Question: Does "first-order logic" (i.e. any elementary first-order theory, see below) permit infinite conjunctions? (Of only countable cardinality or of arbitrary infinite cardinality?)
It seems like any infinite axiom schema is implicitly an infinite conjunction (cf. this related question), and there are numerous examples of elementary first-order theories with infinite axiom schemas. So probably the answer is yes, but if so this is rarely stated explicitly, so I want to confirm. Many sources actively give the impression that only finite conjunctions are allowed.
Background:
Following Knight and Keisler's introduction to infinitary logic, $\omega$ denotes the first infinite ordinal (countable cardinality), and $\omega_1$ denotes the first uncountable ordinal, for a given vocabulary $L$ and infinite cardinals $\mu \le \kappa$, $L_{\kappa \mu}$ is the infinitary logic with:
- no greater than $\kappa$ variables,
- conjunctions and disjunctions over sets of formulas of size strictly less than $\kappa$, and
- existential and universal quantifiers over sets of variables of size strictly less than $\mu$.
Based on these definitions, Keisler and Knight claim that $L_{\omega \omega}$ is ordinary elementary first order logic with (countably many variables,) finite conjunctions, finite disjunctions, and finite quantifiers.
They define an elementary first-order theory (which is basically what I mean by "first-order logic" in the question title) as any set (of unspecified cardinality?) of sentences in $L_{\omega \omega}$ closed under logical consequence.
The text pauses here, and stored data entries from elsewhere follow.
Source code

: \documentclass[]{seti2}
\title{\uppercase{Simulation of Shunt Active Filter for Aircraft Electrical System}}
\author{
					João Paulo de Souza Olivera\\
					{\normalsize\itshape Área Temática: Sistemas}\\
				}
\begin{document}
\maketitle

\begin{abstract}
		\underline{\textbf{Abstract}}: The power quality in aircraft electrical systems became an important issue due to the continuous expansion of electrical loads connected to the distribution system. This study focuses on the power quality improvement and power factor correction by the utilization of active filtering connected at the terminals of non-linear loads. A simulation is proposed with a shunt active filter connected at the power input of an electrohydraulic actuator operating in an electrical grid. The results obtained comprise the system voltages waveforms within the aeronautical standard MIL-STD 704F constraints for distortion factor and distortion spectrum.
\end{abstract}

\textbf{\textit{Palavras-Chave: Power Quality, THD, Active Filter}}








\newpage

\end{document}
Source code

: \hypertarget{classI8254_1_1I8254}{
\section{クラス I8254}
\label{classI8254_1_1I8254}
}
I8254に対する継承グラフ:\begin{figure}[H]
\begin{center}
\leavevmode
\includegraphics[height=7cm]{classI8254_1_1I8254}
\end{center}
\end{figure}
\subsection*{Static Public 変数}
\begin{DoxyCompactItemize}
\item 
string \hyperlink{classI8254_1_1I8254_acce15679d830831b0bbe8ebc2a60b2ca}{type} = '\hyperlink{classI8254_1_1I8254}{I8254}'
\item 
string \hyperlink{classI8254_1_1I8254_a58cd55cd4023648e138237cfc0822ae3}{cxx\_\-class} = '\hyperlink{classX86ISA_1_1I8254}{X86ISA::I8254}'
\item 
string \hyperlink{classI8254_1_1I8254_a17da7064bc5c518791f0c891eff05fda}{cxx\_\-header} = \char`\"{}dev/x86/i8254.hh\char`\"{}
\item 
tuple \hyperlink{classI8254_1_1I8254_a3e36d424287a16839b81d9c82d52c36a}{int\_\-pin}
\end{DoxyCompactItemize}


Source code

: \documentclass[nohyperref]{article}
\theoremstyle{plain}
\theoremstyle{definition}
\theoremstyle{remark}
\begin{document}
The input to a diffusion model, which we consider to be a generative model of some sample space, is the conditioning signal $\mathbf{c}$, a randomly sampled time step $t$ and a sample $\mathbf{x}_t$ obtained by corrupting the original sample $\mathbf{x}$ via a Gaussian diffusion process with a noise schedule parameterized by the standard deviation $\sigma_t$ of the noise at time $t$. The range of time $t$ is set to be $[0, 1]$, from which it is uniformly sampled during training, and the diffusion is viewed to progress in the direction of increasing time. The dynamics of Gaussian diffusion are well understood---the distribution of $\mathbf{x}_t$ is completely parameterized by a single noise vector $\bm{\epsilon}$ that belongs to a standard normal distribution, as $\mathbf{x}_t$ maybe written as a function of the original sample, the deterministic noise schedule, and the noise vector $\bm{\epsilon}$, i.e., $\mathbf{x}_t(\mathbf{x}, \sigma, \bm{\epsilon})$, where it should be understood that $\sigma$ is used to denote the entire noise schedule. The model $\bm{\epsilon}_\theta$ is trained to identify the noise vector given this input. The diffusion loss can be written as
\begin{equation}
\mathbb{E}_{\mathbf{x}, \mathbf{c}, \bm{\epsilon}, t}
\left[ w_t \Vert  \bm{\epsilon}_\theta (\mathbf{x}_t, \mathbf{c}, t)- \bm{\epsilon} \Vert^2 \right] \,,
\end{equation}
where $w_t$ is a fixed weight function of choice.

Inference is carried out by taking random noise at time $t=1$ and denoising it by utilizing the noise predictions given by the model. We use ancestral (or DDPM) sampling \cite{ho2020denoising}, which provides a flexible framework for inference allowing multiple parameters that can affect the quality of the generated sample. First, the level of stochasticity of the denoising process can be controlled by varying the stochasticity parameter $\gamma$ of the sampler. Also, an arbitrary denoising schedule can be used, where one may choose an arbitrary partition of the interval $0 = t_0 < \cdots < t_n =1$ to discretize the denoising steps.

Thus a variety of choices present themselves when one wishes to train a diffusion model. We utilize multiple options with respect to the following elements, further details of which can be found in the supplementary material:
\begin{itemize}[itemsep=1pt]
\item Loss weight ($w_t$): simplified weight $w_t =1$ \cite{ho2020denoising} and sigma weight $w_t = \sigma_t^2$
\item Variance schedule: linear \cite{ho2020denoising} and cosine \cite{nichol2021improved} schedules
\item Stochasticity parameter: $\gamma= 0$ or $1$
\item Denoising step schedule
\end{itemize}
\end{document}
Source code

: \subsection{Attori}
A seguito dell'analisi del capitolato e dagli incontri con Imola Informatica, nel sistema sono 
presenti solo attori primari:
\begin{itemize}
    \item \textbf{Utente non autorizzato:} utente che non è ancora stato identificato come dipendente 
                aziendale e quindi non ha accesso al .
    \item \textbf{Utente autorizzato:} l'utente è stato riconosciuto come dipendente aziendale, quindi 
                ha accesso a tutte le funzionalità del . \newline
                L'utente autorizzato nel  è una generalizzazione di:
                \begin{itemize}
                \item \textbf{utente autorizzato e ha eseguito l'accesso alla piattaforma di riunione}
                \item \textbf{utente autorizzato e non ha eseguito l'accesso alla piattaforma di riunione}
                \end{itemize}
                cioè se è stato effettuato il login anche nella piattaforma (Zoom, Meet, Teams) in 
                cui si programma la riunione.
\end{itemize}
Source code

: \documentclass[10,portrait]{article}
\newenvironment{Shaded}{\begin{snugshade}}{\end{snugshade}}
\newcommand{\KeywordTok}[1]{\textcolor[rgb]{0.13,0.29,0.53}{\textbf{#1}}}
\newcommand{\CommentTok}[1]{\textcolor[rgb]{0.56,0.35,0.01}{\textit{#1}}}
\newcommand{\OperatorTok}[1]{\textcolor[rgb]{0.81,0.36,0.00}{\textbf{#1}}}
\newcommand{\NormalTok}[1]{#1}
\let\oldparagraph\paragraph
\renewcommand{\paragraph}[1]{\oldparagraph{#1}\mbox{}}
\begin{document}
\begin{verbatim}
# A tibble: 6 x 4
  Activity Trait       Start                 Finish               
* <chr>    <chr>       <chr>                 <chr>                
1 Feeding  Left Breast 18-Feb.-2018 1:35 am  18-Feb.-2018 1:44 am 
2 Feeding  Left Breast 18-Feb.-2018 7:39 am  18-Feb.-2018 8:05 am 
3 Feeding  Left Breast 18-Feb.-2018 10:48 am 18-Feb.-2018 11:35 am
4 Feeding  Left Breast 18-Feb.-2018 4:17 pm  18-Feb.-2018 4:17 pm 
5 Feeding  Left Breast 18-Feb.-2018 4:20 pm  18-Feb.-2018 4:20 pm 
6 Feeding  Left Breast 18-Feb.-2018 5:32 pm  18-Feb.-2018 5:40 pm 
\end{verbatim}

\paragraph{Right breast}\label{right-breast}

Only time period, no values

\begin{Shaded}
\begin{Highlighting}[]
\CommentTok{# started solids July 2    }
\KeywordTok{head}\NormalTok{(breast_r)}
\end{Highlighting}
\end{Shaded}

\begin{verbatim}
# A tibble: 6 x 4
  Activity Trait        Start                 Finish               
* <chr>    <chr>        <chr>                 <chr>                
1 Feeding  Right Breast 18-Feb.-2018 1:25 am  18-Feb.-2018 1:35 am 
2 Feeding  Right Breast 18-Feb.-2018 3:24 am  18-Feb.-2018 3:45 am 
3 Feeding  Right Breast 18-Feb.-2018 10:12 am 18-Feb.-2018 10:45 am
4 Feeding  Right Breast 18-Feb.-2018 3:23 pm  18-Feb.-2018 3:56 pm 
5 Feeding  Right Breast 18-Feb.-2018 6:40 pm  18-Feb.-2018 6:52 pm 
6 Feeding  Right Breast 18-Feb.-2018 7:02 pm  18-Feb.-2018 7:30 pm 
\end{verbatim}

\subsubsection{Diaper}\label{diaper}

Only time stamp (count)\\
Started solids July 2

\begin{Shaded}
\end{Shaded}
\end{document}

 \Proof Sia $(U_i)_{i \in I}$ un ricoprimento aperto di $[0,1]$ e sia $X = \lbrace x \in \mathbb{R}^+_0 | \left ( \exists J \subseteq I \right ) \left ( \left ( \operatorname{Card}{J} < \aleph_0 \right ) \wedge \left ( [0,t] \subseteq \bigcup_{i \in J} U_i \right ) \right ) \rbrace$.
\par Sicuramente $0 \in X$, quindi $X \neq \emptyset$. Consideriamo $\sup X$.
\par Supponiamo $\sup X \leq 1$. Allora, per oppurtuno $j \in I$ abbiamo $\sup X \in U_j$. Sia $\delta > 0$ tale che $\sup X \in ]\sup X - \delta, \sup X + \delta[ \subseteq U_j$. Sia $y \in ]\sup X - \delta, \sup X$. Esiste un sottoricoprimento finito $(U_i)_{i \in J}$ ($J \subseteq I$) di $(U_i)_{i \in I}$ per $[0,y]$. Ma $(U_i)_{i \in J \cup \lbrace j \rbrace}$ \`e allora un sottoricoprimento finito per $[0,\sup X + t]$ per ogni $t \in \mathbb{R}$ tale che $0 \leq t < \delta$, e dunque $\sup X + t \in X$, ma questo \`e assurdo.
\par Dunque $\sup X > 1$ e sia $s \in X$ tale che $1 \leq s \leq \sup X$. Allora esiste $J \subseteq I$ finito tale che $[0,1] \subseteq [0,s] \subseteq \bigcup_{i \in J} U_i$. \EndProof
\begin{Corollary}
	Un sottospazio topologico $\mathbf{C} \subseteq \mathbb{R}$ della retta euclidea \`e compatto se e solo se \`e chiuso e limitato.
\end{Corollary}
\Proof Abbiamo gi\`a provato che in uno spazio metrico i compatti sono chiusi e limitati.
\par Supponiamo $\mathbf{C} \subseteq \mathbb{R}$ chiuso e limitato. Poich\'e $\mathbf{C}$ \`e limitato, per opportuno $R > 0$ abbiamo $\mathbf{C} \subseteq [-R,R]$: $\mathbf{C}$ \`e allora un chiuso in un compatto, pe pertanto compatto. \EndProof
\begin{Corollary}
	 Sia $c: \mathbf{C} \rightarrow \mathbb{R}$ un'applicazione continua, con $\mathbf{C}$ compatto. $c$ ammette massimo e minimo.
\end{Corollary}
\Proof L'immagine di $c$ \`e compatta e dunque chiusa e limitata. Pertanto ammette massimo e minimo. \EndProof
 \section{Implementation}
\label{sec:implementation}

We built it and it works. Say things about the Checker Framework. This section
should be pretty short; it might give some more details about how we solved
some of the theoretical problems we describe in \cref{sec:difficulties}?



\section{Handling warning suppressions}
Infinite disjunctions definitely are NOT allowed in first-order logic, see either [this related question] or [this other related question]. It is also probably not a coincidence that all of the examples of $L_{\omega_1 \omega}$ theories given in section 1.1 of Knight and Keisler's introduction to infinitary logic (i.e. "simplest possible" theories expressible in $L_{\omega_1 \omega}$ and not $L_{\omega \omega}$) use countable disjunctions but do not use infinite conjunctions.
Another related question is about how quantifiers in the elementary first-order object theory correspond to infinitary conjunctions/disjunctions in the metatheory for infinite models. However I am asking about infinitary conjunctions/disjunctions in the object theory, not the metatheory.